ANN ARBOR, Mich. (AP) — The quote became symbolic of Brady Hoke's attitude, and the promise his tenure as Michigan's coach seemed to offer.

"This is Michigan, for God's sakes," he said shortly after being hired in 2011.

Lately, Michigan has looked like just another program, and that's a major reason the Wolverines will have new leadership next season.

Hoke was fired Tuesday after Michigan stumbled to a 5-7 record and missed the postseason in his fourth year at the helm. Interim Athletic Director Jim Hackett's announcement ended weeks of speculation over Hoke's future and put one of college football's most storied programs in the market for a new coach.

"This was not an easy decision," Hackett said. "He's really earned the respect of all, as being a values-centered coach. We need more men like him in sport today."

Hoke's record, however, fell well short of Michigan's standards. He went 31-20 with the Wolverines, and the team declined steadily after an 11-2 mark in his first season. Hired after the tumultuous tenure of Rich Rodriguez, Hoke was supposed to help Michigan regain its place among college football's elite, and his familiarity with the program's culture and tradition helped make the initial transition a successful one.

But after going to the Sugar Bowl in Hoke's first season, the Wolverines slowly slipped back into mediocrity, and they were among the Big Ten's also-rans this year.

"I believe that Brady had enough time to produce results, and they're just not there today," Hackett said. "Therefore I believe it's time to make this transition."

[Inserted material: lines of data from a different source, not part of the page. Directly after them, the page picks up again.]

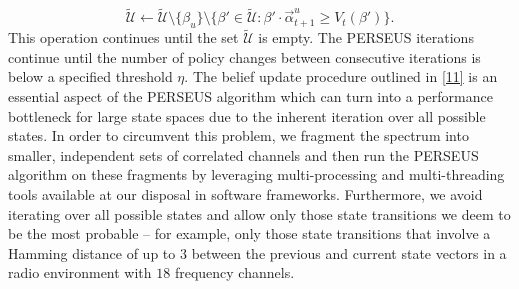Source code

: \documentclass[10pt,twocolumn]{IEEEtran}
\begin{document}
$$
\tilde{\mathcal{U}}\leftarrow \tilde{\mathcal{U}}\setminus\{\beta_u\}\setminus
\{\beta'\in\tilde{\mathcal{U}}:\beta'{\cdot}\vec{\alpha}_{t+1}^{u}\geq V_t(\beta')\}.
$$
This operation continues until the set $\tilde{\mathcal{U}}$ is empty. The PERSEUS iterations continue until the number of policy changes between consecutive iterations is below a specified threshold $\eta$. The belief update procedure outlined in \eqref{11} is an essential aspect of the PERSEUS algorithm which can turn into a performance bottleneck for large state spaces due to the inherent iteration over all possible states. In order to circumvent this problem, we fragment the spectrum into smaller, independent sets of correlated channels and then run the PERSEUS algorithm on these fragments by leveraging multi-processing and multi-threading tools available at our disposal in software frameworks. Furthermore, we avoid iterating over all possible states and allow only those state transitions we deem to be the most probable -- for example, only those state transitions that involve a Hamming distance of up to $3$ between the previous and current state vectors in a radio environment with $18$ frequency channels.
\vspace{-3.5mm}
\end{document}
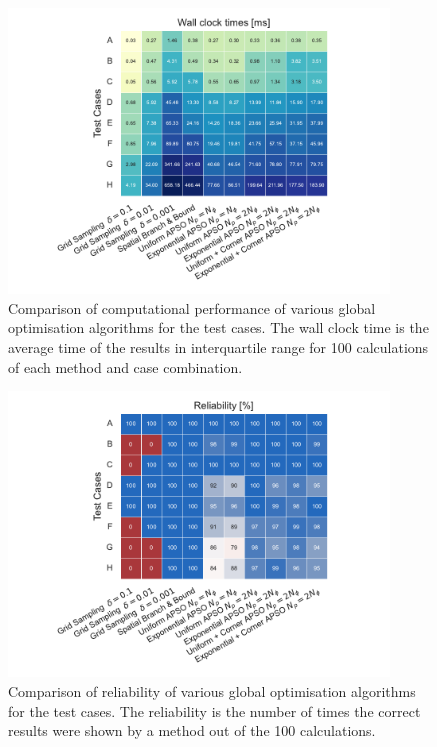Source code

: \begin{figure}[ht!]
     \centering
     \includegraphics[width=0.9\textwidth]{figures/chapter-6/time.pdf}
     \caption[Comparison of computational performance of different global optimisation algorithms.]{Comparison of computational performance of various global optimisation algorithms for the test cases. The wall clock time is the average time of the results in interquartile range for 100 calculations of each method and case combination.}
     \label{fig:res_time}
 \end{figure}

\begin{figure}[ht!]
         \centering
         \includegraphics[width=0.9\textwidth]{figures/chapter-6/reliability.pdf}
     	\caption[Comparison of reliability of different global optimisation algorithms.]{Comparison of reliability of various global optimisation algorithms for the test cases. The reliability is the number of times the correct results were shown by a method out of the 100 calculations.}
	\label{fig:res_rel}
 \end{figure}
 
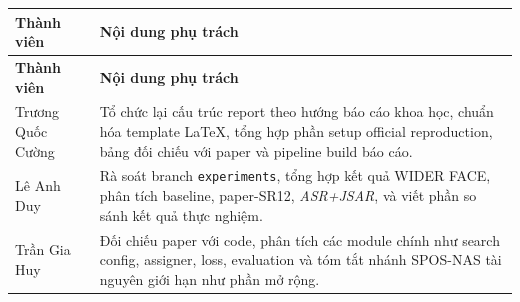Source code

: \begingroup
\renewcommand{\arraystretch}{1.20}
\small
\begin{longtable}{@{}>{\RaggedRight\arraybackslash}p{}>{\RaggedRight\arraybackslash}p{}@{}}
\toprule
\textbf{Thành viên} & \textbf{Nội dung phụ trách} \\
\midrule
\endfirsthead
\toprule
\textbf{Thành viên} & \textbf{Nội dung phụ trách} \\
\midrule
\endhead
Trương Quốc Cường &
Tổ chức lại cấu trúc report theo hướng báo cáo khoa học, chuẩn hóa template LaTeX, tổng hợp phần setup official reproduction, bảng đối chiếu với paper và pipeline build báo cáo. \\
\midrule
Lê Anh Duy &
Rà soát branch \texttt{experiments}, tổng hợp kết quả WIDER FACE, phân tích baseline, paper-SR12, \textit{ASR+JSAR}, và viết phần so sánh kết quả thực nghiệm. \\
\midrule
Trần Gia Huy &
Đối chiếu paper với code, phân tích các module chính như search config, assigner, loss, evaluation và tóm tắt nhánh SPOS-NAS tài nguyên giới hạn như phần mở rộng. \\
\bottomrule
\end{longtable}
\endgroup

After problems on the offensive line derailed the 2013 campaign, turnovers did Michigan in this year, all the way to the final game, when the Wolverines lost 42-28 to rival Ohio State on Saturday. Hoke's arrival was supposed to mean a return to smash-mouth football after three years of Rodriguez's spread system, and while Michigan did play well defensively at times this season, the mistake-prone Wolverines weren't much of a threat on the other side of the ball.

"I feel very fortunate to have been an assistant and head coach at the University of Michigan. I will always support the university and this football program," Hoke said in a statement. "I want to thank all of the sons that played for our teams and appreciate the commitment that our coaches and support staff made to the program every day. I will miss the relationships that I've been fortunate enough to make within this university and community."

Hoke was an assistant at Michigan before turning around San Diego State and Ball State, his alma mater, as a head coach. When he left San Diego State to take over the Wolverines, he made little secret of his excitement about the job. His habit of referring to rival Ohio State as simply "Ohio" quickly caught on, and Hoke was a hit when Michigan beat the Buckeyes in his first season.

The Wolverines won the Sugar Bowl and finished the 2011 season 11-2, but that was with some talented holdovers from Rodriguez's teams. Hoke's recruits were well regarded, but the results on the field didn't measure up. Michigan went 8-5 in 2012 and 7-6 in 2013.